The U.S. attorney's office and FBI declined to comment on Gruel's assertions and said they would soon file formal responses. Carradine's lawyer, Peter Knecht, said his client had not breached any attorney-client relationship or acted improperly in her dealings with Pellicano or Gruel.

Knecht said that at the time of Carradine's prison visits, Pellicano had not retained counsel in the wiretapping case. The lawyer added that Pellicano knew Carradine was being looked at by federal authorities and encouraged her to protect herself.

"He told her, 'Remember, take care of No. 1.' So, in effect, he gave her permission to do whatever was necessary to benefit herself," Knecht said.

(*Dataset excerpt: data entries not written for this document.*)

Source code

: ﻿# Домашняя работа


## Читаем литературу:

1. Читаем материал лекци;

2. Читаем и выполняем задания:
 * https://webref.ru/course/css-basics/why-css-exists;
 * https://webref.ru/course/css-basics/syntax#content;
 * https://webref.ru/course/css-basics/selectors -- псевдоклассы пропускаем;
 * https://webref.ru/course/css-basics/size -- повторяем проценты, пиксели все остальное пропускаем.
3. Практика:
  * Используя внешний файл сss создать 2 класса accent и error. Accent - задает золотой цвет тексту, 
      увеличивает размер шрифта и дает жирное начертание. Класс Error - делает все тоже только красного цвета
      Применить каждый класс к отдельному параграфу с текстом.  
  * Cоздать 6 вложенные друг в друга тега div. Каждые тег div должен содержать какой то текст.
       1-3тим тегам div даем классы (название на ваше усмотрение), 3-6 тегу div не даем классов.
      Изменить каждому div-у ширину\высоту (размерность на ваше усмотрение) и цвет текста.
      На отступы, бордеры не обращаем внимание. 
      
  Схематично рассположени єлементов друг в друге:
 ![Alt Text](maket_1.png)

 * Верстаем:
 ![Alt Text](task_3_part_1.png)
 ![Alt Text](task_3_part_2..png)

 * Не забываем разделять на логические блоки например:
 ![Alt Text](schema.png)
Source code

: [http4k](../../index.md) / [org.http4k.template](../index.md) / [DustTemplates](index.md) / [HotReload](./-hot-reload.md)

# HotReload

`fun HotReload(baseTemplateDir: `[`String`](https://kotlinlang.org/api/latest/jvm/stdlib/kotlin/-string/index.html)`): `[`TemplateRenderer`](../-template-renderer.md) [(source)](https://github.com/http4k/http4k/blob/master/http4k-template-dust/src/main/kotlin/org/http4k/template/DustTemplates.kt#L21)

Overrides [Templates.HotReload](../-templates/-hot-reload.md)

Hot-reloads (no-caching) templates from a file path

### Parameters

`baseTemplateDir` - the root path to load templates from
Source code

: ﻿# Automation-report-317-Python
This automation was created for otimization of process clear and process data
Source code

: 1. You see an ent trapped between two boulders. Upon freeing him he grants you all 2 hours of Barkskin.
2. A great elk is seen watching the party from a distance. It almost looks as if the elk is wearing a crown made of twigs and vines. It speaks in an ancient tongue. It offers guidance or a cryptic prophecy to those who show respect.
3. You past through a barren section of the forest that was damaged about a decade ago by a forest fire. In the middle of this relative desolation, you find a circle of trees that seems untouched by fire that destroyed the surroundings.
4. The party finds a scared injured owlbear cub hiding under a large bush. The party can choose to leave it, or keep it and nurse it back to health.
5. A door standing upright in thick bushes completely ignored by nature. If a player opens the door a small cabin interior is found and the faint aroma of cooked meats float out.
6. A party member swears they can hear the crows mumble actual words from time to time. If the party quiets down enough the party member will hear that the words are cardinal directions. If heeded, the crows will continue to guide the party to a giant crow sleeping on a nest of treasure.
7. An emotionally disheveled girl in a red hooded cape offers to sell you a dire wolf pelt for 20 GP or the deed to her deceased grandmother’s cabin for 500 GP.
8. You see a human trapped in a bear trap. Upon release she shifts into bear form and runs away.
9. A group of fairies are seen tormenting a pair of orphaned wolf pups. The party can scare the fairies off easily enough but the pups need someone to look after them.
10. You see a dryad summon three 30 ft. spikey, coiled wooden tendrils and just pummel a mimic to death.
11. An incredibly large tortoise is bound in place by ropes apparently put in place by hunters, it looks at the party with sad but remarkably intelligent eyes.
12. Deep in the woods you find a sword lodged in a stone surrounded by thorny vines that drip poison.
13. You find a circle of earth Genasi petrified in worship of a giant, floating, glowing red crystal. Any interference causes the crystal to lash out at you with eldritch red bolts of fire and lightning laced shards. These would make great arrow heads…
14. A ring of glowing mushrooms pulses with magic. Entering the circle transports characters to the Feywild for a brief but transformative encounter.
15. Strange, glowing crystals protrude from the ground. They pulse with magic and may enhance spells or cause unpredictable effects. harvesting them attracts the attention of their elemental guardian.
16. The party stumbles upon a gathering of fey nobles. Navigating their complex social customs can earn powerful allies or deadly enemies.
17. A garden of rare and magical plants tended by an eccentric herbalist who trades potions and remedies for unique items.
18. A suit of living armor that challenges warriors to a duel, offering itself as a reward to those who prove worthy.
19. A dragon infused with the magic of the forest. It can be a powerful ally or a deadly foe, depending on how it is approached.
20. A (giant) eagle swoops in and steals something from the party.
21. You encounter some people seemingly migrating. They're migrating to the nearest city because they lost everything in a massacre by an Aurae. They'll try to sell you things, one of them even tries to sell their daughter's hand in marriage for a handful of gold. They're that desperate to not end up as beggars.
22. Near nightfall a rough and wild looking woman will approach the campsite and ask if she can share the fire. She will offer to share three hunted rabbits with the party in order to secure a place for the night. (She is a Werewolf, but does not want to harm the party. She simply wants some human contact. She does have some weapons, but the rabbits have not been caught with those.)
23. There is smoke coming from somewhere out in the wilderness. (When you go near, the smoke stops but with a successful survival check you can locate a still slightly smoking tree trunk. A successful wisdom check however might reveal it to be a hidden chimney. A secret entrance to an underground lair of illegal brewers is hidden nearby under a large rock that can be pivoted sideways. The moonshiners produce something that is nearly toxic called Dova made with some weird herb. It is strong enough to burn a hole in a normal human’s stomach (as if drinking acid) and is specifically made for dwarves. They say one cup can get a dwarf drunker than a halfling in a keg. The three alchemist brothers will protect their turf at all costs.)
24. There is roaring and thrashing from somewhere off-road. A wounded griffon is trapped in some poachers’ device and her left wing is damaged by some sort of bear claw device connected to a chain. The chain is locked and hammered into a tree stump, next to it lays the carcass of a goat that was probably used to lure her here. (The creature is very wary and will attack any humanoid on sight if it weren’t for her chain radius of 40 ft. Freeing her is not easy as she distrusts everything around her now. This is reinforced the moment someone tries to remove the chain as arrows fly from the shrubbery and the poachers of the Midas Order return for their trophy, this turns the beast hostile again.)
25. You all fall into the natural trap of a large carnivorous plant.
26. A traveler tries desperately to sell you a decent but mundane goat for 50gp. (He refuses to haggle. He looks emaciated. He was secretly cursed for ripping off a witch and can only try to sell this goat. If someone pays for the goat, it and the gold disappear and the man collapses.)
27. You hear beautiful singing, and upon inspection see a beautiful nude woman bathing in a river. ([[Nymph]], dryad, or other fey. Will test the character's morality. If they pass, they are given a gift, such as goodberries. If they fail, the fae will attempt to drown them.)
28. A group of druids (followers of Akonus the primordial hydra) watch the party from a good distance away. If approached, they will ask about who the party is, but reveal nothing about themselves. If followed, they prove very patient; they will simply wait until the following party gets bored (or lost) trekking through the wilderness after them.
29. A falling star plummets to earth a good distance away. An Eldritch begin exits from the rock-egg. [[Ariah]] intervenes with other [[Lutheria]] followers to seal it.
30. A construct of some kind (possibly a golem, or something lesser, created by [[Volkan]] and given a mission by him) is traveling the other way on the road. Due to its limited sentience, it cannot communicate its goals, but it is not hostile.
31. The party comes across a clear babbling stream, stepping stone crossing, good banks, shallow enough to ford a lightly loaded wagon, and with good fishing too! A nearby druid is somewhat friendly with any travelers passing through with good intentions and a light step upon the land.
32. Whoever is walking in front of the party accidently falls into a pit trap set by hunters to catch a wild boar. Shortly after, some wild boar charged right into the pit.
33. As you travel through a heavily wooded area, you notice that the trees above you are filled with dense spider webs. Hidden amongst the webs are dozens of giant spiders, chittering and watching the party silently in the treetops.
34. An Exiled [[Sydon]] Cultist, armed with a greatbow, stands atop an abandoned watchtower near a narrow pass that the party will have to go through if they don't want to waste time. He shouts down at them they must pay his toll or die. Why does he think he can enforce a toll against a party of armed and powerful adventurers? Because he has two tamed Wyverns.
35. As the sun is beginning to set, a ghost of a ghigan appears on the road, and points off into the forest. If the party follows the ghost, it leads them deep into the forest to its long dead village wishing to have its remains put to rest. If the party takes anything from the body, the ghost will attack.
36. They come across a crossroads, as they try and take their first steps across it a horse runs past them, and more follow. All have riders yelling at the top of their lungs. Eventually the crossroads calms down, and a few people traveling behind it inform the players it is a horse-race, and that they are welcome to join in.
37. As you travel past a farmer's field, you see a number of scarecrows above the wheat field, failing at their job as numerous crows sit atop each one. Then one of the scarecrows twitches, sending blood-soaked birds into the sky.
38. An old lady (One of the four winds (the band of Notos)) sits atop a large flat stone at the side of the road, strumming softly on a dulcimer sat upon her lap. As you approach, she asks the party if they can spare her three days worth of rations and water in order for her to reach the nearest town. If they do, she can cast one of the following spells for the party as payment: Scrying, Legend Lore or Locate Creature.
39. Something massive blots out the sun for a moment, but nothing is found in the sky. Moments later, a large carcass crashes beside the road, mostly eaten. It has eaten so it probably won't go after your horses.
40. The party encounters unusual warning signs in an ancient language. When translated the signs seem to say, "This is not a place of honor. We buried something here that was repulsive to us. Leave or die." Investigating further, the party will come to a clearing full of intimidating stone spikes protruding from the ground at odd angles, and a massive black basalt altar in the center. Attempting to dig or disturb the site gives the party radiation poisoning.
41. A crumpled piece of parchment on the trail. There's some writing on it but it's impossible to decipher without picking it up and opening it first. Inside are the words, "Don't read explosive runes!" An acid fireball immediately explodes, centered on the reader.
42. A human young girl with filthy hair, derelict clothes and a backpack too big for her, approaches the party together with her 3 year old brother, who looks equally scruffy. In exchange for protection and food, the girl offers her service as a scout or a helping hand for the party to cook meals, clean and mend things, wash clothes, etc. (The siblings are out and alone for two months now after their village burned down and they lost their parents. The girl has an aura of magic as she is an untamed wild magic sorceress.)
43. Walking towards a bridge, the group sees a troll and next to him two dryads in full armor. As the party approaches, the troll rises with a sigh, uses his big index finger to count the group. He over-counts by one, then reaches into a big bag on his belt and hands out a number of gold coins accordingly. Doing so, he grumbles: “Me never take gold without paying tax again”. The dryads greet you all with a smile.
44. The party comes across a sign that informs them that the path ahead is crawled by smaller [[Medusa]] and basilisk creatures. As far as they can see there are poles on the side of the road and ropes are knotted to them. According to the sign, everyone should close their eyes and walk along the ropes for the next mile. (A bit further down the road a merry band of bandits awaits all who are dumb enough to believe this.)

He also said the government told Carradine that she was visiting Pellicano in prison, not being sent there as a government informant. It is unclear how Gruel's allegations could affect the prosecution of Pellicano.

Gordon Greenberg, a Los Angeles defense lawyer, said that any time a prosecutor obtains information he knows is covered by the attorney-client privilege, "you are not on firm ground; you have an issue" to confront.

With a potential mountain of evidence in the Pellicano case, Greenberg and Loyola Law School professor Laurie Levenson said the government has taken special precautions to avoid problems with evidence by setting up "clean" and "dirty" teams of prosecutors and investigators. They have been created to ensure that those who will try the case are walled off from information that they are not legally entitled to see, such as conversations between defendants and their attorneys.

In the Pellicano case, members of the "dirty" team have reviewed tapes of attorney-client conversations so "clean" team members have not been privy to information they should not have seen.

"The prosecutors knew that Carradine was talking to Pellicano," Levenson said, "so to the extent they knew about this, the 'dirty' team is supposed to screen that information, so the prosecutors do not have any privileged confidential information."